__Data records__:

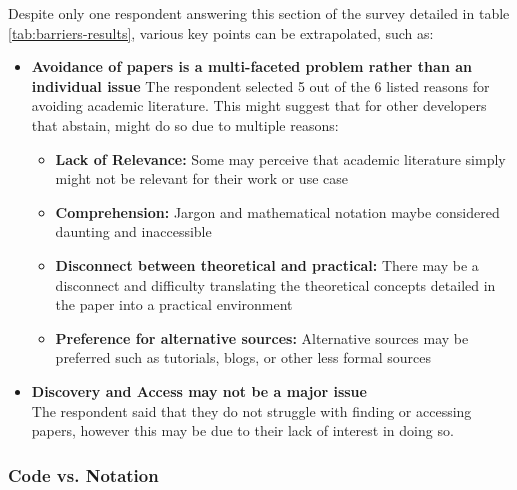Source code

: Despite only one respondent answering this section of the survey detailed in table \ref{tab:barriers-results}, various key points can be extrapolated, such as:

\begin{itemize}
    \item \textbf{Avoidance of papers is a multi-faceted problem rather than an individual issue}
    The respondent selected 5 out of the 6 listed reasons for avoiding academic literature. This might suggest that for other developers that abstain, might do so due to multiple
    reasons:
    \begin{itemize}
        \item \textbf{Lack of Relevance:} Some may perceive that academic literature simply might not be relevant for their work or use case
        \item \textbf{Comprehension:} Jargon and mathematical notation maybe considered daunting and inaccessible
        \item \textbf{Disconnect between theoretical and practical:} There may be a disconnect and difficulty translating the theoretical concepts detailed in the paper into a practical environment
        \item \textbf{Preference for alternative sources:} Alternative sources may be preferred such as tutorials, blogs, or other less formal sources
    \end{itemize}

    \item \textbf{Discovery and Access may not be a major issue} \\
    The respondent said that they do not struggle with finding or accessing papers, however this may be due to their lack of interest in doing so.
\end{itemize}

\subsubsection*{Code vs. Notation}


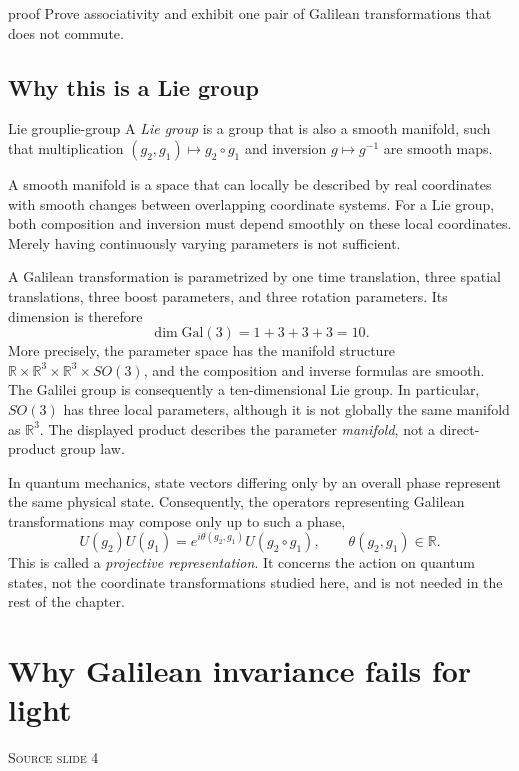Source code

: \documentclass[11pt,a4paper]{article}
\newcommand{\R}{\mathbb{R}}
\newcommand{\slideref}[1]{%
  \par\smallskip
  {\footnotesize\color{ink!60}\textsc{Source slide #1}}\par
}
\begin{document}
\begin{studentwork}[height=9.0cm]{proof}
Prove associativity and exhibit one pair of Galilean transformations that does
not commute.
\end{studentwork}

\subsection{Why this is a Lie group}

\begin{definition}{Lie group}{lie-group}
A \emph{Lie group} is a group that is also a smooth manifold, such that
multiplication \((g_2,g_1)\mapsto g_2\circ g_1\) and inversion
\(g\mapsto g^{-1}\) are smooth maps.
\end{definition}

A smooth manifold is a space that can locally be described by real coordinates
with smooth changes between overlapping coordinate systems. For a Lie group,
both composition and inversion must depend smoothly on these local
coordinates. Merely having continuously varying parameters is not sufficient.

A Galilean transformation is parametrized by one time translation, three
spatial translations, three boost parameters, and three rotation parameters.
Its dimension is
therefore
\[
  \dim \mathrm{Gal}(3)=1+3+3+3=10.
\]
More precisely, the parameter space has the manifold structure
\(\R\times\R^3\times\R^3\times SO(3)\), and the composition and inverse
formulas are smooth. The Galilei group is consequently a ten-dimensional Lie
group. In particular, \(SO(3)\) has three local parameters, although it is not
globally the same manifold as \(\R^3\). The displayed product describes the
parameter \emph{manifold}, not a direct-product group law.

\begin{precision}
In quantum mechanics, state vectors differing only by an overall phase
represent the same physical state. Consequently, the operators representing
Galilean transformations may compose only up to such a phase,
\[
  U(g_2)U(g_1)
  =e^{i\theta(g_2,g_1)}U(g_2\circ g_1),\qquad \theta(g_2,g_1)\in\R.
\]
This is called a \emph{projective representation}. It concerns the action on
quantum states, not the coordinate transformations studied here, and is not
needed in the rest of the chapter.
\end{precision}

\section{Why Galilean invariance fails for light}
\slideref{4}
\end{document}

__Aim of the task__: Beginning at the line with "group. In particular, \(SO(3)\)" and ending at the line with "In quantum mechanics, state", reproduce each line of the data above exactly, and add no other lines.

__Solution to the problem__:
group. In particular, \(SO(3)\) has three local parameters, although it is not
globally the same manifold as \(\R^3\). The displayed product describes the
parameter \emph{manifold}, not a direct-product group law.

\begin{precision}
In quantum mechanics, state vectors differing only by an overall phase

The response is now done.